● **Goal of the exercise**
The answer must be every line of the records below that contains the word "first", copied out.

*** Begin section ***

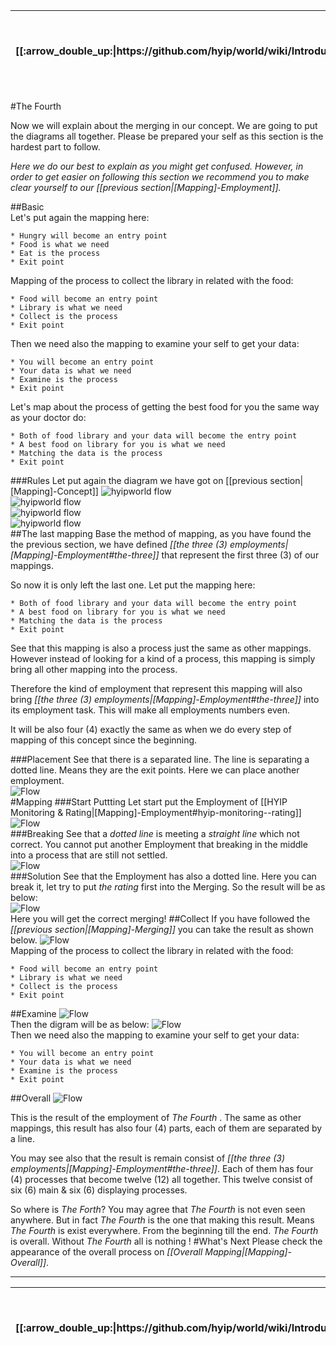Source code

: <table>
  <thead>
    <tr>
      <th>[[:arrow_double_up:|https://github.com/hyip/world/wiki/Introduction]]</th>
      <th>[[:arrow_up_small:|https://github.com/hyipworld/hyipworld.github.io/wiki/Introduction]]</th>
      <th>[[:rewind:|Introduction]] [[Intro|Introduction]]</th>
      <th>[[:arrow_backward:|[Mapping]-Employment]] [[Prev|[Mapping]-Employment]]</th>
      <th>[[:repeat:|[Mapping]-Merging]] [[Reload|[Mapping]-Merging]]</th>
      <th>[[Next|[Mapping]-Overall]] [[:arrow_forward:|[Mapping]-Overall]]</th>
      <th>[[Last|maps]] [[:fast_forward:|maps]]</th>
      <th>[[:arrow_down_small:|https://github.com/hyip/rating]]</th>
      <th>[[:arrow_double_down:|https://github.com/hyip/rating/wiki/Introduction]]</th>
    </tr>
  </thead>
</table>
#The Fourth

Now we will explain about the merging in our concept. We are going to put the diagrams all together. Please be prepared your self as this section is the hardest part to follow. 

_Here we do our best to explain as you might get confused. However, in order to get easier on following this section we recommend you to make clear yourself to our [[previous section|[Mapping]-Employment]]._

##Basic  
Let's put again the mapping here:
```
* Hungry will become an entry point
* Food is what we need 
* Eat is the process
* Exit point  
```
Mapping of the process to collect the library in related with the food:
```
* Food will become an entry point
* Library is what we need 
* Collect is the process
* Exit point  
```
Then we need also the mapping to examine your self to get your data:
```
* You will become an entry point
* Your data is what we need 
* Examine is the process
* Exit point  
```
Let's map about the process of getting the best food for you the same way as your doctor do:
```
* Both of food library and your data will become the entry point
* A best food on library for you is what we need 
* Matching the data is the process
* Exit point  
```
###Rules
Let put again the diagram we have got on [[previous section|[Mapping]-Concept]] 
![hyipworld flow](https://hyipworld.github.io/images/github/doc/figure4.png)  
![hyipworld flow](https://hyipworld.github.io/images/github/doc/figure5.png)  
![hyipworld flow](https://hyipworld.github.io/images/github/doc/figure6.png)   
![hyipworld flow](https://hyipworld.github.io/images/github/doc/figure7.png)   
##The last mapping
Base the method of mapping, as you have found the the previous section, we have defined _[[the three (3) employments|[Mapping]-Employment#the-three]]_ that represent the first three (3) of our mappings.

So now it is only left the last one. Let put the mapping here:
```
* Both of food library and your data will become the entry point
* A best food on library for you is what we need 
* Matching the data is the process
* Exit point  
```
See that this mapping is also a process just the same as other mappings. However instead of looking for a kind of a process, this mapping is simply bring all other mapping into the process.

Therefore the kind of employment that represent this mapping will also bring _[[the three (3) employments|[Mapping]-Employment#the-three]]_ into its employment task. This will make all employments numbers even. 

It will be also four (4) exactly the same as when we do every step of mapping of this concept since the beginning.

###Placement
See that there is a separated line. The line is separating a dotted line. Means they are the exit points. Here we can place another employment.  
![Flow](https://hyipworld.github.io/images/github/doc/figure10.png)  
#Mapping
###Start Puttting
Let start put the Employment of [[HYIP Monitoring & Rating|[Mapping]-Employment#hyip-monitoring--rating]]
![Flow](https://hyipworld.github.io/images/github/doc/figure11.png)  
###Breaking
See that a _dotted line_ is meeting a _straight line_ which not correct. You cannot put another Employment that breaking in the middle into a process that are still not settled.  
![Flow](https://hyipworld.github.io/images/github/doc/figure12.png)  
###Solution
See that the Employment has also a dotted line. Here you can break it, let try to put _the rating_ first into the Merging. So the result will be as below:   
![Flow](https://hyipworld.github.io/images/github/doc/figure13.png)    
Here you will get the correct merging!
##Collect
If you have followed the _[[previous section|[Mapping]-Merging]]_ you can take the result as shown below. 
![Flow](https://hyipworld.github.io/images/github/doc/figure13.png)  
Mapping of the process to collect the library in related with the food:
```
* Food will become an entry point
* Library is what we need 
* Collect is the process
* Exit point  
```
##Examine
![Flow](https://hyipworld.github.io/images/github/doc/figure14.png)  
Then the digram will be as below:
![Flow](https://hyipworld.github.io/images/github/doc/figure15.png)  
Then we need also the mapping to examine your self to get your data:
```
* You will become an entry point
* Your data is what we need 
* Examine is the process
* Exit point  
```
##Overall
![Flow](https://hyipworld.github.io/images/github/doc/figure16.png)  

This is the result of the employment of _The Fourth_ . The same as other mappings, this result has also four (4) parts, each of them are separated by a line.

You may see also that the result is remain consist of _[[the three (3) employments|[Mapping]-Employment#the-three]]_. Each of them has four (4) processes that become twelve (12) all together. This twelve consist of six (6) main & six (6) displaying processes. 

So where is _The Forth_? You may agree that _The Fourth_ is not even seen anywhere. But in fact _The Fourth_ is the one that making this result. Means _The Fourth_ is exist everywhere. From the beginning till the end. _The Fourth_ is overall. Without _The Fourth_ all is nothing !
#What's Next
Please check the appearance of the overall process on _[[Overall Mapping|[Mapping]-Overall]]_.
***
<table>
  <thead>
    <tr>
      <th>[[:arrow_double_up:|https://github.com/hyip/world/wiki/Introduction]]</th>
      <th>[[:arrow_up_small:|https://github.com/hyipworld/hyipworld.github.io/wiki/Introduction]]</th>
      <th>[[:rewind:|Introduction]] [[Intro|Introduction]]</th>
      <th>[[:arrow_backward:|[Mapping]-Employment]] [[Prev|[Mapping]-Employment]]</th>
      <th>[[:repeat:|[Mapping]-Merging]] [[Reload|[Mapping]-Merging]]</th>
      <th>[[Next|[Mapping]-Overall]] [[:arrow_forward:|[Mapping]-Overall]]</th>
      <th>[[Last|maps]] [[:fast_forward:|maps]]</th>
      <th>[[:arrow_down_small:|https://github.com/hyip/rating]]</th>
      <th>[[:arrow_double_down:|https://github.com/hyip/rating/wiki/Introduction]]</th>
    </tr>
  </thead>
</table>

*** End section ***

● **Result of the exercise**
Base the method of mapping, as you have found the the previous section, we have defined _[[the three (3) employments|[Mapping]-Employment#the-three]]_ that represent the first three (3) of our mappings.
See that the Employment has also a dotted line. Here you can break it, let try to put _the rating_ first into the Merging. So the result will be as below:   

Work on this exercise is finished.